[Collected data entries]

═══

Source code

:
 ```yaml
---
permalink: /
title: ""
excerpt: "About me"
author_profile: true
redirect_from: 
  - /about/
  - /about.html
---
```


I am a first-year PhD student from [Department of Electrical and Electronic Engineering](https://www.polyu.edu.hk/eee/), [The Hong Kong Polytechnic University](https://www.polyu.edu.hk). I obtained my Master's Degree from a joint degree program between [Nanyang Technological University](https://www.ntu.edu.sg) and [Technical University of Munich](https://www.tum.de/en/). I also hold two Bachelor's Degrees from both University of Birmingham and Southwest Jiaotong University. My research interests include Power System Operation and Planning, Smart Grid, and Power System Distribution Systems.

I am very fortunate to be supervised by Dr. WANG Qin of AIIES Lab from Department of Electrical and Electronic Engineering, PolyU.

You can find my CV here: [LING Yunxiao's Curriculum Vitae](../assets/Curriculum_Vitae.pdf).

═══

--- TASK DESCRIPTION ---
Pick out and copy the lines of the entries that hold the string "Engineering".

--- THE ANSWER ---
I am a first-year PhD student from [Department of Electrical and Electronic Engineering](https://www.polyu.edu.hk/eee/), [The Hong Kong Polytechnic University](https://www.polyu.edu.hk). I obtained my Master's Degree from a joint degree program between [Nanyang Technological University](https://www.ntu.edu.sg) and [Technical University of Munich](https://www.tum.de/en/). I also hold two Bachelor's Degrees from both University of Birmingham and Southwest Jiaotong University. My research interests include Power System Operation and Planning, Smart Grid, and Power System Distribution Systems.
I am very fortunate to be supervised by Dr. WANG Qin of AIIES Lab from Department of Electrical and Electronic Engineering, PolyU.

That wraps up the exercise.